Three days after my third birthday our journey began. Our first stop out was Moscow, we were there for only a day. Then we headed to Austria, spent 3 days there. And then off to Italy we went. We didn't know if we'd ever make it to the US. If that door would ever open for us, but there we were waiting and waiting. We waited for six months in hopes of one day being allowed into the country we now call home. It was not an easy feat. My parents have told me stories of how they practically slept on top of me, my twelve year old brother and my fifteen year old sister for fear of gypsies taking us. How they brought boxes and boxes of random things to sell in Ladispoli, Italy while we waited, so that we'd have something to live off of.

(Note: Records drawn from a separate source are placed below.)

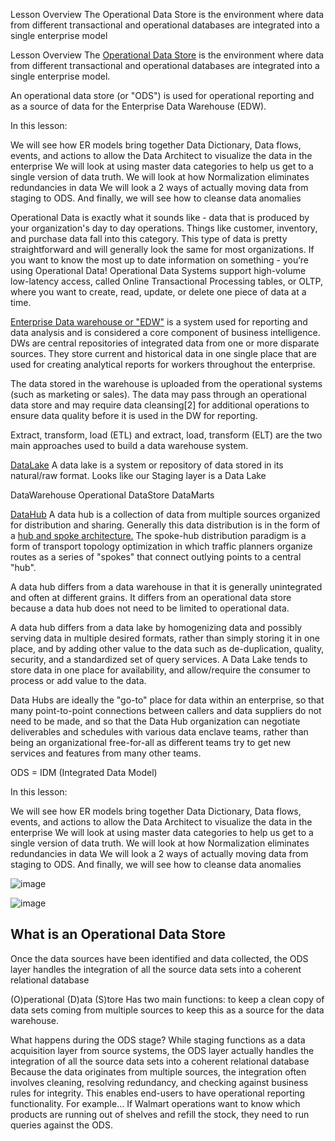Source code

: Lesson Overview
The Operational Data Store is the environment where data from different transactional and operational databases are integrated into a single enterprise model

Lesson Overview
The [Operational Data Store](https://en.wikipedia.org/wiki/Operational_data_store) is the environment where data from different transactional and operational databases are integrated into a single enterprise model.

An operational data store (or "ODS") is used for operational reporting and as a source of data for the Enterprise Data Warehouse (EDW).

In this lesson:

We will see how ER models bring together Data Dictionary, Data flows, events, and actions to allow the Data Architect to visualize the data in the enterprise
We will look at using master data categories to help us get to a single version of data truth.
We will look at how Normalization eliminates redundancies in data
We will look a 2 ways of actually moving data from staging to ODS.
And finally, we will see how to cleanse data anomalies



Operational Data 
is exactly what it sounds like - data that is produced by your organization's day to day operations. Things like customer, inventory, and purchase data fall into this category. This type of data is pretty straightforward and will generally look the same for most organizations. If you want to know the most up to date information on something - you’re using Operational Data! Operational Data Systems support high-volume low-latency access, called Online Transactional Processing tables, or OLTP, where you want to create, read, update, or delete one piece of data at a time.


[Enterprise Data warehouse or "EDW"](https://en.wikipedia.org/wiki/Data_warehouse)
is a system used for reporting and data analysis and is considered a core component of business intelligence. DWs are central repositories of integrated data from one or more disparate sources. They store current and historical data in one single place that are used for creating analytical reports for workers throughout the enterprise.

The data stored in the warehouse is uploaded from the operational systems (such as marketing or sales). The data may pass through an operational data store and may require data cleansing[2] for additional operations to ensure data quality before it is used in the DW for reporting.

Extract, transform, load (ETL) and extract, load, transform (ELT) are the two main approaches used to build a data warehouse system.

[DataLake](https://en.wikipedia.org/wiki/Data_lake)
A data lake is a system or repository of data stored in its natural/raw format.
Looks like our Staging layer is a Data Lake


DataWarehouse
Operational DataStore
DataMarts



[DataHub](https://en.wikipedia.org/wiki/Data_hub)
A data hub is a collection of data from multiple sources organized for distribution and sharing. Generally this data distribution is in the form of a [hub and spoke architecture.](https://en.wikipedia.org/wiki/Spoke%E2%80%93hub_distribution_paradigm)
The spoke-hub distribution paradigm is a form of transport topology optimization in which traffic planners organize routes as a series of "spokes" that connect outlying points to a central "hub".

A data hub differs from a data warehouse in that it is generally unintegrated and often at different grains. It differs from an operational data store because a data hub does not need to be limited to operational data.

A data hub differs from a data lake by homogenizing data and possibly serving data in multiple desired formats, rather than simply storing it in one place, and by adding other value to the data such as de-duplication, quality, security, and a standardized set of query services. A Data Lake tends to store data in one place for availability, and allow/require the consumer to process or add value to the data.

Data Hubs are ideally the "go-to" place for data within an enterprise, so that many point-to-point connections between callers and data suppliers do not need to be made, and so that the Data Hub organization can negotiate deliverables and schedules with various data enclave teams, rather than being an organizational free-for-all as different teams try to get new services and features from many other teams.










 
 ODS = IDM (Integrated Data Model)
 
In this lesson:

We will see how ER models bring together Data Dictionary, Data flows, events, and actions to allow the Data Architect to visualize the data in the enterprise
We will look at using master data categories to help us get to a single version of data truth.
We will look at how Normalization eliminates redundancies in data
We will look a 2 ways of actually moving data from staging to ODS.
And finally, we will see how to cleanse data anomalies


![image](https://user-images.githubusercontent.com/68102477/121339862-4239e300-c962-11eb-9896-9dfeb00c17f1.png)

![image](https://user-images.githubusercontent.com/68102477/121339896-4ebe3b80-c962-11eb-804e-2cd7416fe5dc.png)

## What is an Operational Data Store
Once the data sources have been identified and data collected, the ODS layer handles the integration of all the source data sets into a coherent relational database

(O)perational (D)ata (S)tore
Has two main functions:
to keep a clean copy of data sets coming from multiple sources
to keep this as a source for the data warehouse.

What happens during the ODS stage?
While staging functions as a data acquisition layer from source systems, the ODS layer actually handles the integration of all the source data sets into a coherent relational database
Because the data originates from multiple sources, the integration often involves cleaning, resolving redundancy, and checking against business rules for integrity.
This enables end-users to have operational reporting functionality. For example… If Walmart operations want to know which products are running out of shelves and refill the stock, they need to run queries against the ODS.






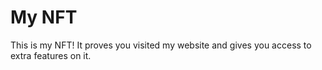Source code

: # My NFT

This is my NFT! It proves you visited my website and gives you access to extra
features on it.

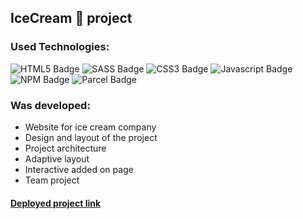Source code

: ## IceCream 🍦 project

### Used Technologies:

![HTML5 Badge](https://img.shields.io/badge/-html-e34c26?style=for-the-badge&labelColor=black&logo=html5&logoColor=e34c26)
![SASS Badge](https://img.shields.io/badge/-sass-cd6769?style=for-the-badge&labelColor=black&logo=sass&logoColor=cd6769)
![CSS3 Badge](https://img.shields.io/badge/-css-264de4?style=for-the-badge&labelColor=black&logo=css3&logoColor=264de4)
![Javascript Badge](https://img.shields.io/badge/-Javascript-F0DB4F?style=for-the-badge&labelColor=black&logo=javascript&logoColor=F0DB4F)
![NPM Badge](https://img.shields.io/badge/-npm-cc3534?style=for-the-badge&labelColor=black&logo=npm&logoColor=cc3534)
![Parcel Badge](https://img.shields.io/badge/-parcel-daab78?style=for-the-badge&labelColor=black&logo=box&logoColor=daab78)

### Was developed:

- Website for ice cream company
- Design and layout of the project
- Project architecture
- Adaptive layout
- Interactive added on page
- Team project

#### [Deployed project link](https://dsurdiy.github.io/ice-cream-project/)
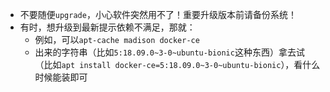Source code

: - 不要随便`upgrade`，小心软件突然用不了！重要升级版本前请备份系统！
- 有时，想升级到最新提示依赖不满足，那就：
  - 例如，可以`apt-cache madison docker-ce`
  - 出来的字符串（比如`5:18.09.0~3-0~ubuntu-bionic`这种东西）拿去试（比如`apt install docker-ce=5:18.09.0~3-0~ubuntu-bionic`），看什么时候能装即可
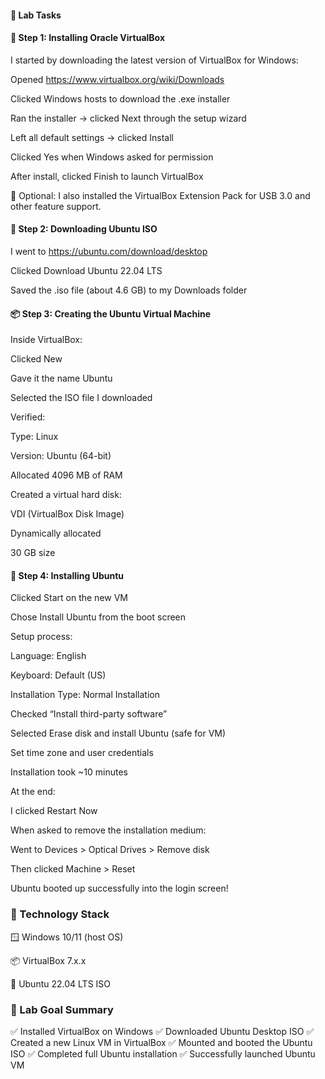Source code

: #### 🧪 Lab Tasks
#### 🔧 Step 1: Installing Oracle VirtualBox
I started by downloading the latest version of VirtualBox for Windows:

Opened https://www.virtualbox.org/wiki/Downloads

Clicked Windows hosts to download the .exe installer

Ran the installer → clicked Next through the setup wizard

Left all default settings → clicked Install

Clicked Yes when Windows asked for permission

After install, clicked Finish to launch VirtualBox

🔹 Optional: I also installed the VirtualBox Extension Pack for USB 3.0 and other feature support.

#### 🐧 Step 2: Downloading Ubuntu ISO
I went to https://ubuntu.com/download/desktop

Clicked Download Ubuntu 22.04 LTS

Saved the .iso file (about 4.6 GB) to my Downloads folder

#### 📦 Step 3: Creating the Ubuntu Virtual Machine
Inside VirtualBox:

Clicked New

Gave it the name Ubuntu

Selected the ISO file I downloaded

Verified:

Type: Linux

Version: Ubuntu (64-bit)

Allocated 4096 MB of RAM

Created a virtual hard disk:

VDI (VirtualBox Disk Image)

Dynamically allocated

30 GB size

#### 🚀 Step 4: Installing Ubuntu
Clicked Start on the new VM

Chose Install Ubuntu from the boot screen

Setup process:

Language: English

Keyboard: Default (US)

Installation Type: Normal Installation

Checked “Install third-party software”

Selected Erase disk and install Ubuntu (safe for VM)

Set time zone and user credentials

Installation took ~10 minutes

At the end:

I clicked Restart Now

When asked to remove the installation medium:

Went to Devices > Optical Drives > Remove disk

Then clicked Machine > Reset

Ubuntu booted up successfully into the login screen!

### 🧰 Technology Stack
🪟 Windows 10/11 (host OS)

📦 VirtualBox 7.x.x

🐧 Ubuntu 22.04 LTS ISO

### 🎯 Lab Goal Summary
✅ Installed VirtualBox on Windows
✅ Downloaded Ubuntu Desktop ISO
✅ Created a new Linux VM in VirtualBox
✅ Mounted and booted the Ubuntu ISO
✅ Completed full Ubuntu installation
✅ Successfully launched Ubuntu VM
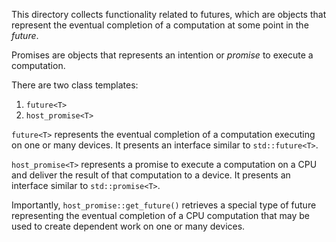 This directory collects functionality related to futures, which are objects that represent the eventual completion of a computation at some point in the *future*.

Promises are objects that represents an intention or *promise* to execute a computation.

There are two class templates:

  1. `future<T>`
  2. `host_promise<T>`

`future<T>` represents the eventual completion of a computation executing on one or many devices. It presents an interface similar to `std::future<T>`.

`host_promise<T>` represents a promise to execute a computation on a CPU and deliver the result of that computation to a device. It presents an interface similar to `std::promise<T>`.

Importantly, `host_promise::get_future()` retrieves a special type of future representing the eventual completion of a CPU computation that may be used to create dependent work on one or many devices.

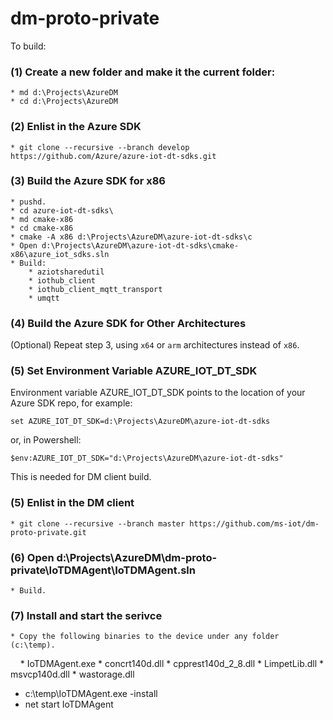 
# dm-proto-private

To build:

### (1) Create a new folder and make it the current folder:
    * md d:\Projects\AzureDM
    * cd d:\Projects\AzureDM

### (2) Enlist in the Azure SDK
    * git clone --recursive --branch develop https://github.com/Azure/azure-iot-dt-sdks.git

### (3) Build the Azure SDK for x86
    * pushd.
    * cd azure-iot-dt-sdks\
    * md cmake-x86
    * cd cmake-x86
    * cmake -A x86 d:\Projects\AzureDM\azure-iot-dt-sdks\c
    * Open d:\Projects\AzureDM\azure-iot-dt-sdks\cmake-x86\azure_iot_sdks.sln
    * Build:
        * aziotsharedutil
        * iothub_client
        * iothub_client_mqtt_transport
        * umqtt

### (4) Build the Azure SDK for Other Architectures

(Optional) Repeat step 3, using `x64` or `arm` architectures instead of `x86`.

### (5) Set Environment Variable AZURE_IOT_DT_SDK

Environment variable AZURE_IOT_DT_SDK points to the location of your Azure SDK repo, for example:

    set AZURE_IOT_DT_SDK=d:\Projects\AzureDM\azure-iot-dt-sdks
    
or, in Powershell:

    $env:AZURE_IOT_DT_SDK="d:\Projects\AzureDM\azure-iot-dt-sdks"

This is needed for DM client build.

### (5) Enlist in the DM client
    * git clone --recursive --branch master https://github.com/ms-iot/dm-proto-private.git

### (6) Open d:\Projects\AzureDM\dm-proto-private\IoTDMAgent\IoTDMAgent.sln
    * Build.

### (7) Install and start the serivce
    * Copy the following binaries to the device under any folder (c:\temp).
        * IoTDMAgent.exe
        * concrt140d.dll
        * cpprest140d_2_8.dll
        * LimpetLib.dll
        * msvcp140d.dll
        * wastorage.dll
   * c:\temp\IoTDMAgent.exe -install
   * net start IoTDMAgent
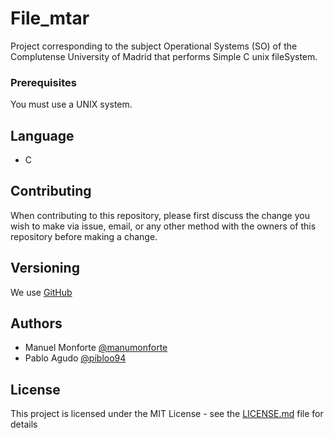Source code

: # File_mtar

Project corresponding to the subject Operational Systems (SO) of the Complutense University of Madrid that performs Simple C unix fileSystem.

### Prerequisites

You must use a UNIX system.

## Language

* C

## Contributing

When contributing to this repository, please first discuss the change you wish to make via issue, email, or any other method with the owners of this repository before making a change.

## Versioning

We use [GitHub](https://github.com)

## Authors

* Manuel Monforte  [@manumonforte](https://github.com/manumonforte)
* Pablo Agudo [@pibloo94](https://github.com/pibloo94)

## License

This project is licensed under the MIT License - see the [LICENSE.md](LICENSE.md) file for details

We traveled with my mother's little sister and her family, as well as my father's two younger brothers and their families. We weren't alone in our struggles or our fears but i'm not sure how much it really made a difference. We were leaving our home, the known, the familiar. Would we ever feel at home in another country? In a country where we dont know the language or the culture? Would we be accepted there? Would we spend the rest of our lives regretting the voyage? Should we have waited to go later? What lied ahead of us? No one knew, and that might have been the scariest part of it all.
I have no memories of the country I was born in. I don't remember our house or our street. All I have to live on is the stories i hear. Some I hear over and over, in a variety of versions, depending on who's telling it and some I've heard maybe once. And my entire imagination of where I'm from is based on these stories. Its not much to go on, but its all I have. I absorb the culture that my parents have brought with them and hope one day that I can pass it on but I do realize thats it's harder and harder to do. The language they speak is one of things I'm trying to hold on to hardest. I think Russian is a big part of who I am and how I see the world and I actively work on building my Russian vocabulary as much as I can so that it remains a part of me.
Life was definately much different in Chimkent in the mid-80's than it is in America in the second decade of the new millenium. I do however wonder what life would've been like if we had stayed there. Would I be the person i am today? How would i be different?
We've had a long journey into today's world, and in some ways our journey still isn't over. Everyday we struggle to find a balance between where we're coming from and where we're going. We struggle to define ourselves. Are we Russian-Americans or American-Russians?